Your assignment ▸ For the string "small", report how many lines in the records below contain it, and nothing more.

### Information provided

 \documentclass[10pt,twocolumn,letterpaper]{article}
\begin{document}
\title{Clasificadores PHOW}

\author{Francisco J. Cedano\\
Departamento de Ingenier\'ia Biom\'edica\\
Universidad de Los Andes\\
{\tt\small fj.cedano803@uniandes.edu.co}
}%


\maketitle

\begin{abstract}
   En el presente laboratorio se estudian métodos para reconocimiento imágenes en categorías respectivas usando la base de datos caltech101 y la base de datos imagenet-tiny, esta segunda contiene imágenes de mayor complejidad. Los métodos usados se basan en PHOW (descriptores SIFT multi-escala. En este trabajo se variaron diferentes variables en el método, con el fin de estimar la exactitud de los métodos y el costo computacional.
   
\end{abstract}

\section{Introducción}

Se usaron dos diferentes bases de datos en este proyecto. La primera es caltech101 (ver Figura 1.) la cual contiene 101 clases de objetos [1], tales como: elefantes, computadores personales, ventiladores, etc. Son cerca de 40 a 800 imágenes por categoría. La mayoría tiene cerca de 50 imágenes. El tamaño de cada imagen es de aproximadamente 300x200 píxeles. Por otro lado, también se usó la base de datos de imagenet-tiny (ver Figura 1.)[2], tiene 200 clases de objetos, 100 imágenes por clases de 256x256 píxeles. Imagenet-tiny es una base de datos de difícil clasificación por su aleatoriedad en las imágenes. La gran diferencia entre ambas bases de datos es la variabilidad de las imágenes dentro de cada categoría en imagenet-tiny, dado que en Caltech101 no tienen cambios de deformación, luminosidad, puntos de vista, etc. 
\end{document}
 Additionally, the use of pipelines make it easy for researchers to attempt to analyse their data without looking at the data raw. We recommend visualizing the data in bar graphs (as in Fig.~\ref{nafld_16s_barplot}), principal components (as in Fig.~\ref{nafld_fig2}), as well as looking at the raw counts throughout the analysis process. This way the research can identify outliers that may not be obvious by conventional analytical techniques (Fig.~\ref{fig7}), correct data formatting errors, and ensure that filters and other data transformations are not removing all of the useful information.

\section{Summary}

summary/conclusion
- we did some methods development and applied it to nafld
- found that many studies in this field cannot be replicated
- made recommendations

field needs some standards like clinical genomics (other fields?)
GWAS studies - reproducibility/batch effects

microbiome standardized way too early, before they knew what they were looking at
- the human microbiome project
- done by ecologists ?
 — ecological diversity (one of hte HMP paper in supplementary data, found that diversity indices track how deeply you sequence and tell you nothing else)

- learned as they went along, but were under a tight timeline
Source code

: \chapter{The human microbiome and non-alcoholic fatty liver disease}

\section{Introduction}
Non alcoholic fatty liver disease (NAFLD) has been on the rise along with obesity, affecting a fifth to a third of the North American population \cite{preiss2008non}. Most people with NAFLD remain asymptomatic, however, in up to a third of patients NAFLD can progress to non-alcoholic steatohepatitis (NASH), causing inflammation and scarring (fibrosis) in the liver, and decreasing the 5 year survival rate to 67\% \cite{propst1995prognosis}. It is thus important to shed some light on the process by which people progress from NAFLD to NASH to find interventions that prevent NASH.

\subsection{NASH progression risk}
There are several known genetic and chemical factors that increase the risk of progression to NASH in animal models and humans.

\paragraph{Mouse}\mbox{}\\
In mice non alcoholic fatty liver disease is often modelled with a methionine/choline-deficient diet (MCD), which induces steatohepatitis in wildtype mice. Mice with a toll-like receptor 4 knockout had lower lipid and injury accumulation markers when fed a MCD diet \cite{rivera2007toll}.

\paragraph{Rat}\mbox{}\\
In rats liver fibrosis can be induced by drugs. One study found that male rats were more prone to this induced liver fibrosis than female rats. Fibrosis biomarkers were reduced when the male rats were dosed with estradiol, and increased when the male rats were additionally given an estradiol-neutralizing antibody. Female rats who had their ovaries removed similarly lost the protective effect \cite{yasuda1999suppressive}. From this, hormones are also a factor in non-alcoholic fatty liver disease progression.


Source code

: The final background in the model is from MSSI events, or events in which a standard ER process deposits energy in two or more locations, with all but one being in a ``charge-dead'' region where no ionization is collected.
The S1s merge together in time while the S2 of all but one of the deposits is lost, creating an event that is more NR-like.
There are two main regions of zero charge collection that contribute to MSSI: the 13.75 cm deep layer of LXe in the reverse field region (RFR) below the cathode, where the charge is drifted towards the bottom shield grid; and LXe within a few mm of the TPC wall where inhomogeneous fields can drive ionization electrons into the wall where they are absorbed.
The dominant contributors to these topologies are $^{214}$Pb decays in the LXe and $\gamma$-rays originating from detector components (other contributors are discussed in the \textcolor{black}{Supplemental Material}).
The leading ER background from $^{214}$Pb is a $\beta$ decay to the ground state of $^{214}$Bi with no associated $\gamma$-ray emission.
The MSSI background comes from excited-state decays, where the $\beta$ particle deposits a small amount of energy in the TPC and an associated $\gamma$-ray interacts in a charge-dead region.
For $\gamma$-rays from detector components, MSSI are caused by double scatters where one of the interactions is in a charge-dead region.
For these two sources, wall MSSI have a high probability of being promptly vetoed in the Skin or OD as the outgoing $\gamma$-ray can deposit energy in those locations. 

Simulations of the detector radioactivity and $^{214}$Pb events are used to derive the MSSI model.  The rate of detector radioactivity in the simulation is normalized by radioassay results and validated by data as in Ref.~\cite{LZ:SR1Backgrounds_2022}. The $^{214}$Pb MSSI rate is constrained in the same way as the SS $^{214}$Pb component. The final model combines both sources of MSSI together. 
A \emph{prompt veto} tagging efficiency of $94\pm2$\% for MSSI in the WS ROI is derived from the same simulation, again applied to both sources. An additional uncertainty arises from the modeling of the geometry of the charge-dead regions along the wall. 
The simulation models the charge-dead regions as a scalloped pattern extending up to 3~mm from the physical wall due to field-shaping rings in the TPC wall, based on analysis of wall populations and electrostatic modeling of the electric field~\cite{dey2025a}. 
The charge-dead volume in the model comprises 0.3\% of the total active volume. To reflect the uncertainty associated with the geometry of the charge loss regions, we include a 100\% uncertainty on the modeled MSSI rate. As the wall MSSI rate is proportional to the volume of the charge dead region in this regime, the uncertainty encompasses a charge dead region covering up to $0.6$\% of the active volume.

######

Written answer ▸ 2